Monday, January 6, 2020

GUATEMALA







READ





It’s been a long time since my last post, and frankly, there were times when I thought I’d never finish the book I had chosen for Guatemala, The President, by Miguel Angel Asturias. There were unrelated reasons for the delay – we had visits from out-of-town family and we sold our house and moved from one city to another – but it was the relentless misery facing the characters in this novel that made it difficult for me to pick it up and read it through to the end.



But it’s a new year, so I thought I’d try to get on track again. I just read the last page of The President, and am overwhelmed by the sheer horror of what life is like for people living in a country run by an unfeeling, narcissistic dictator. The setting for this novel is an unnamed Latin American country sometime early in the 20th century. It is believed that the president in this novel is based on Manuel Estrada Cabrera, who ruled Guatemala from 1898 until 1920, when he was finally forced out of office and imprisoned for corruption.



There is no such happy ending in this book, which opens with the random murder of one of the president’s most loyal military men. The president decides to use the murder to his advantage by pinning the crime on two people he believes are plotting against him. Many people are tortured into giving evidence to fit the president’s narrative, and the lives of the two men the president has accused suddenly become fraught with peril. One flees the city and goes into hiding; the other is arrested, faces a sham trial, and is executed. Camila, the beautiful daughter of the man who has gone into hiding, is abducted by the president’s closest adviser, a man known to the people as Angel Face. Throughout the book, it is said of Angel Face, “He was as beautiful and wicked as Satan.”



I found this description curious, because as the book progresses, Angel Face appears to be one of the very few characters who experiences any growth. He falls in love with the woman he has abducted, and she with him, but even before that, there are examples of Angel Face following his conscience. Perhaps his close relationship with the president makes him feel secure enough to do the occasional act of kindness for people in distress.



Unfortunately for Angel Face, in a country ruled by a brutal dictator, no one stays in favor for very long. I kept hoping for a good outcome, but in a regime where a person can be tortured or killed on a whim, and rumor and innuendo take the place of common sense and hard evidence, no one is safe.

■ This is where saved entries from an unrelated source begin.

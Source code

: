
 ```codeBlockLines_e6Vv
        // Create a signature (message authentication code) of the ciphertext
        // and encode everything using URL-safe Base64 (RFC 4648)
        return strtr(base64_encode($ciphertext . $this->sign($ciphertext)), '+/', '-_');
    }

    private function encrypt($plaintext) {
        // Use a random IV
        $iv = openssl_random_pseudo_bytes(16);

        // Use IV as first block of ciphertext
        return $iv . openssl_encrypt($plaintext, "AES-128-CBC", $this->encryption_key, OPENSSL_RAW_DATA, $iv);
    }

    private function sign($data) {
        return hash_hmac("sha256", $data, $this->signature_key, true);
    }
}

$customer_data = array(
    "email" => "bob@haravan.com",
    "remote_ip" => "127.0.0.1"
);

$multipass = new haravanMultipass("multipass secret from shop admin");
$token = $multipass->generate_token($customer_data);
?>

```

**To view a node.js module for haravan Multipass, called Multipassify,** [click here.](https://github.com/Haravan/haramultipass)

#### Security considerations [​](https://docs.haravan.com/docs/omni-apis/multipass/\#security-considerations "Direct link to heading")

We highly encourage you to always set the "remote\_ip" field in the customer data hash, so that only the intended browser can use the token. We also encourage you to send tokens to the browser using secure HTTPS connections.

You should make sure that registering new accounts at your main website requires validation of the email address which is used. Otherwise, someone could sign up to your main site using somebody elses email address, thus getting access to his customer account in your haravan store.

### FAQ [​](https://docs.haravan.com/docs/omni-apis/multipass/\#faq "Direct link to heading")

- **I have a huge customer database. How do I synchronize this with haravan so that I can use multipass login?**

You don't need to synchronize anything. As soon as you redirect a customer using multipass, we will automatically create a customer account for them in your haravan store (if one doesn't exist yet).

The book ends as tragically as it began.



COOK



In such a grim book, food descriptions take a back seat to the suffering of the characters. However, there were a couple of mentions of stew, so I found a recipe on ArtzyFoodie.com for Guatemalan stew that I was able to veganize.



This stew is generally made with chicken, simmered in a tomatillo sauce. Instead of chicken, I defrosted Gardein chick’n strips, sliced them into some approximation of shredded chicken, and added them to the stew for the last ten minutes of cooking. Served over white rice, this was a delicious and satisfying dish.





GIVE



GlobalGiving.com lists several projects in Guatemala, where the need is very great. It was difficult to choose just one, but I ended up donating to the type of project that always appeals to me, providing books for children in rural areas. According to the project description, “Guatemala has the second lowest literacy rate in Latin America and only one out of ten rural Guatemalans graduates from middle school.” Funds collected for this project will be used to “build lending libraries in indigenous, coffee-growing communities in Guatemala to provide children with access to books and literacy activities. We train local teachers to use library resources to weave reading and writing into the fabric of their classrooms.” By increasing the literacy rate, it is hoped that opportunities for economic mobility will also increase.